Grandmother's liminal experience:

- notice once a week or so  where you are in the stories that we engaged

with ...what images come to you -both charming and troubling

when you think of the stories we shared. Reflect on, write,

draw, play-act out any of these images.

 

#2  notice as you recall the stories where are the places in the story where things move from the 'village' ( the known, community, comfort) to the 'forest' (unknown, the wild, risk)

and/or from the 'forest' to the 'village'

(literally AND metaphorically)

Draw, write about those transition places "what happened"..


#3  Consider the story of the Cailleach at the Edge of the World:

Journal, sing, recall, write about a time in your life when "everything fell apart."

Is there someone, someplace, something in your life right now that represents 'raven' and her role in the story? Explore that, getting curious about your relationship with that energy.

#4 Where does regeneration show up in any of the three stories?

 

#5 Write about a time or experience in your life when you have felt seen, tended to, cared for by yourself, others and/or circumstance. 

 the micro-disaplines   (pick 1 or 2 or 3)

Weekly Offerings to ancestors and/or to the land - write a poem, sing a song, bake a cake, share your lunch with any of your ancestors (land, soul, blood) and/or a place, landscape in the wild world that you love and that knows you. 

From a place of curiosity - research  any  of the following words from an energietic, symbolic and/or metaphoric perspective:  cave, loom, crone, cauldron,  moss, raven, grief, tapestry, red/white flowers, castle, stable, maiden, princess, snake, bones, midwife, milk,  sewing, twins, grandmother...and any other archetypal elements from any of the stories. Does know more about symbolic meaning this give you any deeper insights into the stories?

What is one thing you are willing to commit to practice with yourself everyday, or once a week to heal and nourish yourself? (walks in nature, home cooked meal, yoga, etc)

Start or commit to a dream journal (sleep - dreaming and day dreaming/visioning).  Write down your night time dreams when you wake. This is a beautiful practice to weaving throughout the whole cycle.** ALSO write down day dreams/visions and the dreams you desire to bring to fulfillment - get as specific as you can.

* Toko Pa Turner is an amazing women and resource around dreamwork...

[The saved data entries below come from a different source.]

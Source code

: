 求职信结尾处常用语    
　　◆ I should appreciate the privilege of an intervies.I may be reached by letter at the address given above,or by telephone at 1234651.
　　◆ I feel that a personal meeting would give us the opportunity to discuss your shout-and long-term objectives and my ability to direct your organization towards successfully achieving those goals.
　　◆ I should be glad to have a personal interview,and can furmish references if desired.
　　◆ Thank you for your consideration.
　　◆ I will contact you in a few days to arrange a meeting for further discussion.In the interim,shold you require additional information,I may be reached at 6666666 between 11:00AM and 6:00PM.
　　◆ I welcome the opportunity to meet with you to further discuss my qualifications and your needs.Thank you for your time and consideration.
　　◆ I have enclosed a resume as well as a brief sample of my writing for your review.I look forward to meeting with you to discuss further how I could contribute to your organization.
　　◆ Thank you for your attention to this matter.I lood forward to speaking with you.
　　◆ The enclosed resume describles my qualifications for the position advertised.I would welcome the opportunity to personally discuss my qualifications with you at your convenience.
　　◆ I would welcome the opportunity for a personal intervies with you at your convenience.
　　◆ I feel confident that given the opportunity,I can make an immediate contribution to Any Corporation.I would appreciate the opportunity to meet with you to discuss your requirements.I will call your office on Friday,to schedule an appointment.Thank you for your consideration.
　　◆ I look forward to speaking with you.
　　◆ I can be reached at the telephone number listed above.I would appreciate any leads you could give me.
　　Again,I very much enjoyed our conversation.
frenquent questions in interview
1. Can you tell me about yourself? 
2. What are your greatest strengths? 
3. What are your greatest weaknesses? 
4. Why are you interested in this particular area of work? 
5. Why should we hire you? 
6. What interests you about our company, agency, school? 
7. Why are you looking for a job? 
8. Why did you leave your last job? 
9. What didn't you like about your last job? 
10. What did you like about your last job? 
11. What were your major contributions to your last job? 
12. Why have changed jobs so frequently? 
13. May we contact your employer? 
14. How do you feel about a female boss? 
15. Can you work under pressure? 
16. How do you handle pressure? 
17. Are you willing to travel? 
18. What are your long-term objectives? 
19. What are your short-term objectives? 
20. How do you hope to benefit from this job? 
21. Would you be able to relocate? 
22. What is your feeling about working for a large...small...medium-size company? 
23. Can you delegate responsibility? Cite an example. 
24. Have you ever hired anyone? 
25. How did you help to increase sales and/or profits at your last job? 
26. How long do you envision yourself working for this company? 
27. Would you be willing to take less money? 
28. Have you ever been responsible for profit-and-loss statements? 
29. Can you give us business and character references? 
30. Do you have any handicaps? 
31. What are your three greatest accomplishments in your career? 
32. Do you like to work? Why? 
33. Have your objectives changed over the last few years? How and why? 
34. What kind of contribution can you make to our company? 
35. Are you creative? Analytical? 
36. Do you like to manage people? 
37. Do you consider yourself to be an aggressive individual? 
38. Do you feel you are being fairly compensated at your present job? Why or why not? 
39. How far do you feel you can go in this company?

Pick 3 characters (masculine or feminine) from any of the stories and write a paragraph as if they were speaking about themselves in the context of the story.

An example might be:

"I am raven and I am good, so good at watching and waiting. I love dead things, shining things. I can digest the foulest things... the stories of others.  I live for, I long to throw a wrench (spanner) in your best laid plans....i saw that tapestry, it was beautiful with color and even silver and gold threads- that's what drew me to it and once i was there i felt the weaving has served its purpose, it was dying...it's strange how i can sense when things are dying before others seem to notice."